Thanks, not familiar with awk().... Would it be possible add up a mix of MB and KB?


----------



## covacat (Apr 22, 2021)

awk is the correct solution, but 


echo $(cat file.txt)|tr ' ' +|bc


----------



## aragats (Apr 22, 2021)

balanga said:


> Would it be possible add up a mix of MB and KB?

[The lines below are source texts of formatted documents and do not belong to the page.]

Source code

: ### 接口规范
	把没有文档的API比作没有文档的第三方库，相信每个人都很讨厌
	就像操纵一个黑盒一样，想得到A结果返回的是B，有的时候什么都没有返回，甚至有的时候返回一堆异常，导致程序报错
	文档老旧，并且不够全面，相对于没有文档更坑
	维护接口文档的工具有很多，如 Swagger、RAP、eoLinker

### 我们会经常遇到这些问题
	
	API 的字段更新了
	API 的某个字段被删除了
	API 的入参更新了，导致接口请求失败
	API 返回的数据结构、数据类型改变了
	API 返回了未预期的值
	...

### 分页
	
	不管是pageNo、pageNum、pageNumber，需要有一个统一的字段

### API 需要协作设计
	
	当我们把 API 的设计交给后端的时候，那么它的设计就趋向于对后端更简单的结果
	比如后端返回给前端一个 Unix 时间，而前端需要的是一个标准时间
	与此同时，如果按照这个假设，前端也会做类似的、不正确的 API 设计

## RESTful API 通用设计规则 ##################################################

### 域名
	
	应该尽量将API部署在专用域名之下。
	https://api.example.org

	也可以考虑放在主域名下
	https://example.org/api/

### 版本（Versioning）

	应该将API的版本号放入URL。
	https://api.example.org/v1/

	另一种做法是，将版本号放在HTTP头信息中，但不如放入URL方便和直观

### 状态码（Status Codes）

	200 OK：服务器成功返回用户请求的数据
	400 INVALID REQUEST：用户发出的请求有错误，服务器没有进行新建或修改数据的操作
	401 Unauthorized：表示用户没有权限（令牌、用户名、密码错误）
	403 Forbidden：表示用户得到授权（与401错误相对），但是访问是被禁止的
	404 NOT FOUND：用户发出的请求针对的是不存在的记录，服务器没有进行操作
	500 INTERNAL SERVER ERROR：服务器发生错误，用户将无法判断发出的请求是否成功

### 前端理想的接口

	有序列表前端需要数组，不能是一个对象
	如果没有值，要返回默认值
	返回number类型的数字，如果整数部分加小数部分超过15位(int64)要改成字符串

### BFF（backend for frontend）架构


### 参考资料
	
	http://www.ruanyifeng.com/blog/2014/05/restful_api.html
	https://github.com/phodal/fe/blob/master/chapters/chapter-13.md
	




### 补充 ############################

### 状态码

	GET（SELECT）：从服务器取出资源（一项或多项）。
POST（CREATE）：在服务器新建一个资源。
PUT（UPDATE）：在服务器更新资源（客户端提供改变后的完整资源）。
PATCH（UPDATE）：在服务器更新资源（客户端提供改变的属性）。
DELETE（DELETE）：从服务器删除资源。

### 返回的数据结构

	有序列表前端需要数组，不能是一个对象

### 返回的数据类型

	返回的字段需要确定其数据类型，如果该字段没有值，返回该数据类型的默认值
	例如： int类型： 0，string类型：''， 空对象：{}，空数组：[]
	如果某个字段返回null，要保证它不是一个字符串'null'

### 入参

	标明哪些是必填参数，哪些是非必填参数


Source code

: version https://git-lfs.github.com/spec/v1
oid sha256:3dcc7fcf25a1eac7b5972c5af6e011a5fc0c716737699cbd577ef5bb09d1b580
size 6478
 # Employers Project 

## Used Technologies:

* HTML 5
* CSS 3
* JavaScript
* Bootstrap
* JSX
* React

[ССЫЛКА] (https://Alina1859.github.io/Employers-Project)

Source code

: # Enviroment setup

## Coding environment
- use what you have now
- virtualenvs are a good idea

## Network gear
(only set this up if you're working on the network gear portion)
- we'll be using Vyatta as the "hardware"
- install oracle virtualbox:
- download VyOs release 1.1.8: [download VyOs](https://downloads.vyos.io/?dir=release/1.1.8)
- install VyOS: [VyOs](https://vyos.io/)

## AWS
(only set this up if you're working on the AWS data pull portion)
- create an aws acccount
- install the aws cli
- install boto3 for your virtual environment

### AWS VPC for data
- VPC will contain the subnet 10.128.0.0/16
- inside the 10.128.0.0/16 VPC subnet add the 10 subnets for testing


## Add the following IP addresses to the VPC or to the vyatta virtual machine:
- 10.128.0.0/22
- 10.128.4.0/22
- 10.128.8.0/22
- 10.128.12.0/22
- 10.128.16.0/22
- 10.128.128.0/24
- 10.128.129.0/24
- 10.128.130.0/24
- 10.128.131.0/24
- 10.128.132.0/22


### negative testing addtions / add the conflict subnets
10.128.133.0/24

Probably not a perfect solution (I always use sed(), not awk() (-; ):
	
	



```
sed 's/[^0-9]*\([0-9]*\)[kK][bB]*.*/\1\*1024/; s/[^0-9]*\([0-9]*\)[mM][bB]*.*/\1\*1024^2/' my_file | bc | echo 0 `sed 's/^/+/'` | bc
```
However, to avoid an X-Y problem you should tell us more details on your file. In the OP you mentioned only numbers.


----------



## balanga (Apr 22, 2021)

I originally thought the denominations (is that the right word) would be the same but they are a mix:-

```
8KB
795KB
164KB
55KB
55KB
94.50MB
```

I've since come across* numfmt *which is in GNU's coreutils, but is missing from FreeBSD's version of this.


----------



## balanga (Apr 22, 2021)

aragats said:


> Probably not a perfect solution (I always use sed(), not awk() (-; ):
> 
> 
> 
> ...


I like using sed(), although not clever enough for scripts like that...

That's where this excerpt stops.